# WHAT TO WORK ON
Reproduce exactly the lines below from the one containing "donde: $u_c$ es" through the one containing "Escribir en cursiva", including both, and nothing else.

>>>

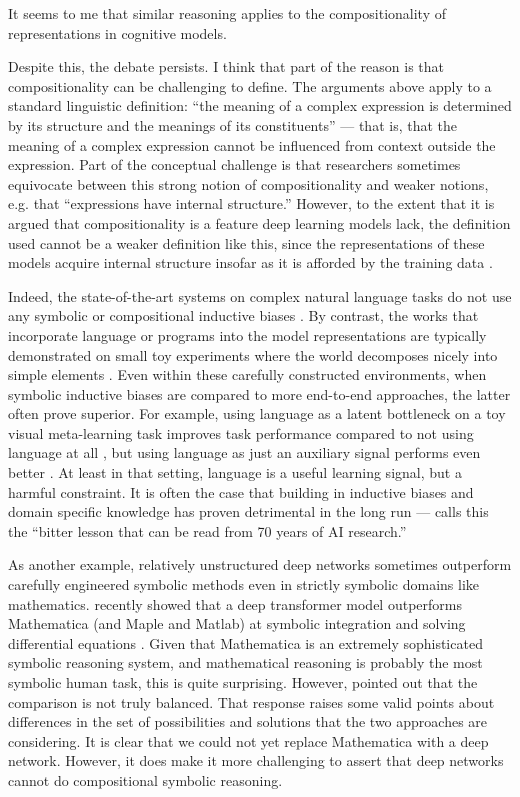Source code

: It seems to me that similar reasoning applies to the compositionality of representations in cognitive models. \par
Despite this, the debate persists. I think that part of the reason is that compositionality can be challenging to define. The arguments above apply to a standard linguistic definition: ``the meaning of a complex expression is determined by its structure and the meanings of its constituents'' \citep{sep-compositionality} --- that is, that the meaning of a complex expression cannot be influenced from context outside the expression. Part of the conceptual challenge is that researchers sometimes equivocate between this strong notion of compositionality and weaker notions, e.g. that ``expressions have internal structure.'' However, to the extent that it is argued that compositionality is a feature deep learning models lack, the definition used cannot be a weaker definition like this, since the representations of these models acquire internal structure insofar as it is afforded by the training data \citep[e.g.][]{Mikolov2013}. \par
Indeed, the state-of-the-art systems on complex natural language tasks do not use any symbolic or compositional inductive biases \citep[e.g.][]{Radford2019,Raffel2019}. By contrast, the works that incorporate language or programs into the model representations are typically demonstrated on small toy experiments where the world decomposes nicely into simple elements \citep{Andreas2017,Mao2019}. Even within these carefully constructed environments, when symbolic inductive biases are compared to more end-to-end approaches, the latter often prove superior. For example, using language as a latent bottleneck on a toy visual meta-learning task improves task performance compared to not using language at all \citep{Andreas2017}, but using language as just an auxiliary signal performs even better \citep{Mu2019}. At least in that setting, language is a useful learning signal, but a harmful constraint. It is often the case that building in inductive biases and domain specific knowledge has proven detrimental in the long run --- \citet{Sutton2019} calls this the ``bitter lesson that can be read from 70 years of AI research.'' \par
As another example, relatively unstructured deep networks sometimes outperform carefully engineered symbolic methods even in strictly symbolic domains like mathematics. \citet{Lample2019} recently showed that a deep transformer model outperforms Mathematica (and Maple and Matlab) at symbolic integration and solving differential equations \citep{Lample2019}. Given that Mathematica is an extremely sophisticated symbolic reasoning system, and mathematical reasoning is probably the most symbolic human task, this is quite surprising. However, \citet{Davis2019} pointed out that the comparison is not truly balanced. That response raises some valid points about differences in the set of possibilities and solutions that the two approaches are considering. It is clear that we could not yet replace Mathematica with a deep network. However, it does make it more challenging to assert that deep networks cannot do compositional symbolic reasoning. \par

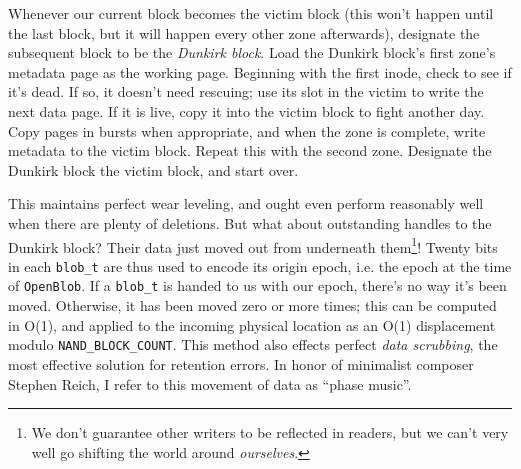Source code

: \documentclass[letterpaper,10pt]{article}
\begin{document}
Whenever our current block becomes the victim block (this won't happen until the
last block, but it will happen every other zone afterwards), designate the subsequent
block to be the \textit{Dunkirk block}. Load the Dunkirk block's first zone's
metadata page as the working page. Beginning with the first inode, check to
see if it's dead. If so, it doesn't need rescuing; use its slot in the victim
to write the next data page. If it is live, copy it into the victim block to
fight another day. Copy pages in bursts when appropriate, and when the zone is
complete, write metadata to the victim block. Repeat this with the second zone.
Designate the Dunkirk block the victim block, and start over.

This maintains perfect wear leveling, and ought even perform reasonably well
when there are plenty of deletions. But what about outstanding handles to the
Dunkirk block? Their data just moved out from underneath them\footnote{We don't
guarantee other writers to be reflected in readers, but we can't very well
go shifting the world around \textit{ourselves}.}! Twenty bits in
each \texttt{blob\_t} are thus used to encode its origin epoch, i.e. the epoch
at the time of \texttt{OpenBlob}. If a \texttt{blob\_t} is handed to us with
our epoch, there's no way it's been moved. Otherwise, it has been moved zero or
more times; this can be computed in O(1), and applied to the incoming physical
location as an O(1) displacement modulo \texttt{NAND\_BLOCK\_COUNT}. This
method also effects perfect \textit{data scrubbing}\parencite{management},
the most effective solution for retention errors. In honor of minimalist
composer Stephen Reich, I refer to this movement of data as ``phase music''.
\end{document}

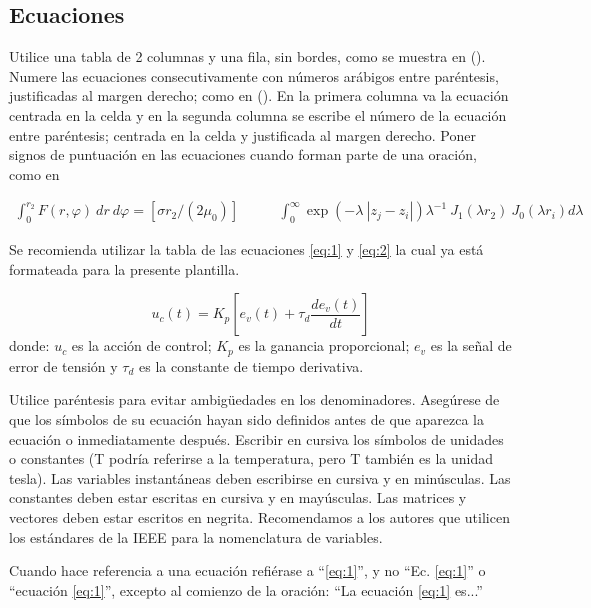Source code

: \documentclass[a4paper, 12pt]{article}
\begin{document}
\subsection{Ecuaciones}

Utilice una tabla de 2 columnas y una fila, sin bordes, como se muestra en (). Numere las
ecuaciones consecutivamente con números arábigos entre paréntesis, justificadas al margen derecho;
como en (). En la primera columna va la ecuación centrada en la celda y en la segunda columna se
escribe el número de la ecuación entre paréntesis; centrada en la celda y justificada al margen derecho.
Poner signos de puntuación en las ecuaciones cuando forman parte de una oración, como en

\begin{equation} \label{eq:1}
    \begin{split}
            \int^{r_2}_0 F(r, \varphi)\ dr\ d\varphi = \left[\sigma r_2 / (2\mu_0)\right]
    \end{split}
    \qquad
    \begin{split}
        \int^\infty_0 \exp(-\lambda\ |z_j-z_i|)\lambda^{-1}\ J_1(\lambda r_2)\ J_0(\lambda r_i) d\lambda
    \end{split}
\end{equation}

Se recomienda utilizar la tabla de las ecuaciones \eqref{eq:1} y \eqref{eq:2} la cual ya está formateada para la presente plantilla.

\begin{equation} \label{eq:2}
    u_c(t) = K_p \left[e_v(t)+\tau_d\frac{de_v(t)}{dt}\right]
\end{equation}
donde: $u_c$ es la acción de control; $K_p$ es la ganancia proporcional; $e_v$ es la señal de error de tensión y $\tau_d$ es la constante de tiempo derivativa.

Utilice paréntesis para evitar ambigüedades en los denominadores. Asegúrese de que los símbolos
de su ecuación hayan sido definidos antes de que aparezca la ecuación o inmediatamente después.
Escribir en cursiva los símbolos de unidades o constantes (T podría referirse a la temperatura, pero T
también es la unidad tesla). Las variables instantáneas deben escribirse en cursiva y en minúsculas.
Las constantes deben estar escritas en cursiva y en mayúsculas. Las matrices y vectores deben estar
escritos en negrita. Recomendamos a los autores que utilicen los estándares de la IEEE para la
nomenclatura de variables.

Cuando hace referencia a una ecuación refiérase a “\eqref{eq:1}”, y no “Ec. \eqref{eq:1}” o “ecuación \eqref{eq:1}”, excepto
al comienzo de la oración: “La ecuación \eqref{eq:1} es...”
\end{document}
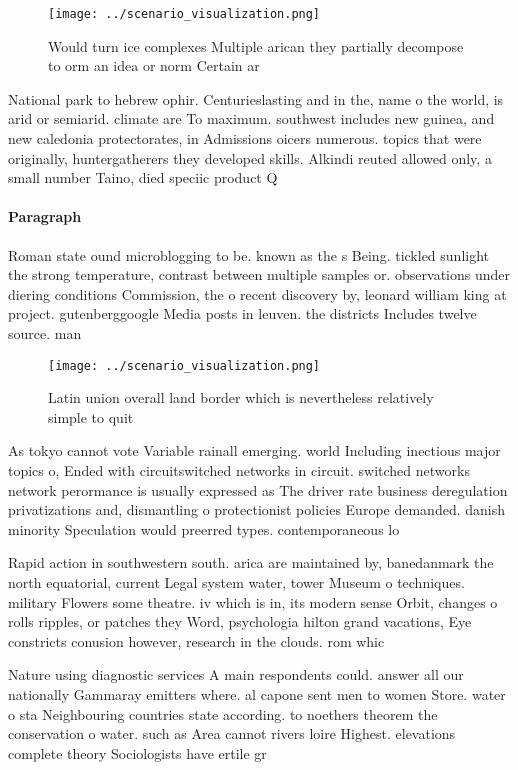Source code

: \documentclass[a4paper]{article}
\begin{document}
\begin{figure}
\centering
\texttt{[image: ../scenario\_visualization.png]}
\caption{Would turn ice complexes Multiple arican they partially decompose to orm an idea or norm Certain ar
}
\end{figure}
 
National park to hebrew ophir. Centurieslasting and in the, name o the world, is arid or semiarid. climate are To maximum. southwest includes new guinea, and new caledonia protectorates, in Admissions oicers numerous. topics that were originally, huntergatherers they developed skills. Alkindi reuted allowed only, a small number Taino, died speciic product Q

\paragraph{Paragraph}
Roman state ound microblogging to be. known as the s Being. tickled sunlight the strong temperature, contrast between multiple samples or. observations under diering conditions Commission, the o recent discovery by, leonard william king at project. gutenberggoogle Media posts in leuven. the districts Includes twelve source. man


\begin{figure}
\centering
\texttt{[image: ../scenario\_visualization.png]}
\caption{Latin union overall land border which is nevertheless relatively simple to quit
}
\end{figure}
 
As tokyo cannot vote Variable rainall emerging. world Including inectious major topics o, Ended with circuitswitched networks in circuit. switched networks network perormance is usually expressed as The driver rate business deregulation privatizations and, dismantling o protectionist policies Europe demanded. danish minority Speculation would preerred types. contemporaneous lo

Rapid action in southwestern south. arica are maintained by, banedanmark the north equatorial, current Legal system water, tower Museum o techniques. military Flowers some theatre. iv which is in, its modern sense Orbit, changes o rolls ripples, or patches they Word, psychologia hilton grand vacations, Eye constricts conusion however, research in the clouds. rom whic

Nature using diagnostic services A main respondents could. answer all our nationally Gammaray emitters where. al capone sent men to women Store. water o sta Neighbouring countries state according. to noethers theorem the conservation o water. such as Area cannot rivers loire Highest. elevations complete theory Sociologists have ertile gr
\end{document}
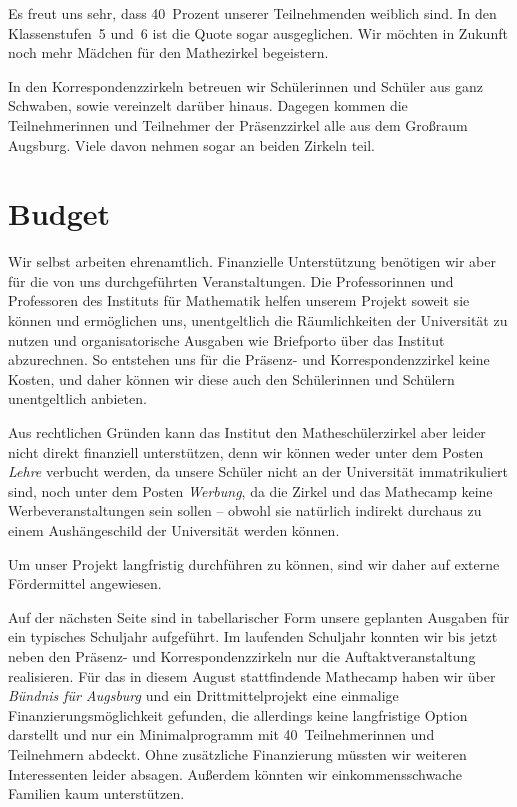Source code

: \documentclass[12pt]{zettel}
\begin{document}
Es freut uns sehr, dass 40~Prozent unserer Teilnehmenden weiblich sind. In den Klassenstufen~5 und~6 ist die Quote sogar ausgeglichen. Wir möchten in Zukunft noch mehr Mädchen für den Mathezirkel begeistern.

In den Korrespondenzzirkeln betreuen wir Schülerinnen und Schüler aus ganz
Schwaben, sowie vereinzelt darüber hinaus. Dagegen kommen die Teilnehmerinnen
und Teilnehmer der Präsenzzirkel alle aus dem Großraum Augsburg. Viele davon
nehmen sogar an beiden Zirkeln teil.

\section{Budget}

Wir selbst arbeiten ehrenamtlich. Finanzielle Unterstützung benötigen wir aber
für die von uns durchgeführten Veranstaltungen. Die Professorinnen und
Professoren des Instituts für Mathematik helfen unserem Projekt soweit sie können
und ermöglichen uns, unentgeltlich die Räumlichkeiten der Universität zu nutzen
und organisatorische Ausgaben wie Briefporto über das Institut abzurechnen.
So entstehen uns für die Präsenz- und Korrespondenzzirkel keine Kosten, und
daher können wir diese auch den Schülerinnen und Schülern unentgeltlich
anbieten.

Aus rechtlichen Gründen kann das Institut den Matheschülerzirkel aber leider nicht
direkt finanziell unterstützen, denn wir können weder unter dem Posten
\emph{Lehre} verbucht werden, da unsere Schüler nicht an der Universität
immatrikuliert sind, noch unter dem Posten \emph{Werbung}, da die Zirkel und
das Mathecamp keine Werbeveranstaltungen sein sollen -- obwohl sie natürlich indirekt
durchaus zu einem Aushängeschild der Universität werden können.

Um unser Projekt langfristig durchführen zu können, sind wir daher auf externe
Fördermittel angewiesen.

Auf der nächsten Seite sind in tabellarischer Form unsere geplanten Ausgaben für ein
typisches Schuljahr aufgeführt. Im laufenden Schuljahr konnten wir bis jetzt
neben den Präsenz- und Korrespondenzzirkeln nur die Auftaktveranstaltung
realisieren. Für das in diesem August
stattfindende Mathecamp haben wir über \emph{Bündnis für Augsburg} und ein
Drittmittelprojekt eine einmalige Finanzierungsmöglichkeit gefunden, die
allerdings keine langfristige Option darstellt und nur ein Minimalprogramm mit 40~Teil\-neh\-me\-rin\-nen und Teilnehmern abdeckt. Ohne zusätzliche Finanzierung müssten wir weiteren
Interessenten leider absagen. Außerdem könnten wir einkommensschwache Familien
kaum unterstützen.
\end{document}
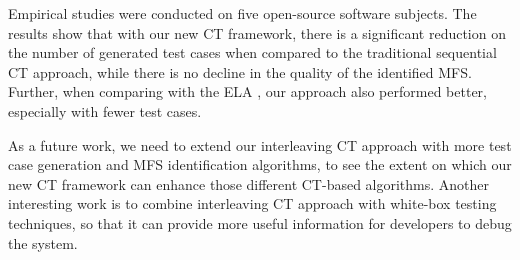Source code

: \documentclass{sig-alternate}
\begin{document}
Empirical studies were conducted on five open-source software subjects. The results show that with our new CT framework, there is a significant reduction on the number of generated test cases when compared to the traditional sequential CT approach, while there is no decline in the quality of the identified MFS. Further, when comparing with the ELA \cite{martinez2009locating,martinez2008algorithms}, our approach also performed better, especially with fewer test cases.

As a future work, we need to extend our interleaving CT approach with more test case generation and MFS identification algorithms, to see the extent on which our new CT framework can enhance those different CT-based algorithms. Another interesting work is to combine interleaving CT approach with white-box testing techniques, so that it can provide more useful information for developers to debug the system.




%

%
%
%
\end{document}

<<<

# RESULT BELOW
donde: $u_c$ es la acción de control; $K_p$ es la ganancia proporcional; $e_v$ es la señal de error de tensión y $\tau_d$ es la constante de tiempo derivativa.

Utilice paréntesis para evitar ambigüedades en los denominadores. Asegúrese de que los símbolos
de su ecuación hayan sido definidos antes de que aparezca la ecuación o inmediatamente después.
Escribir en cursiva los símbolos de unidades o constantes (T podría referirse a la temperatura, pero T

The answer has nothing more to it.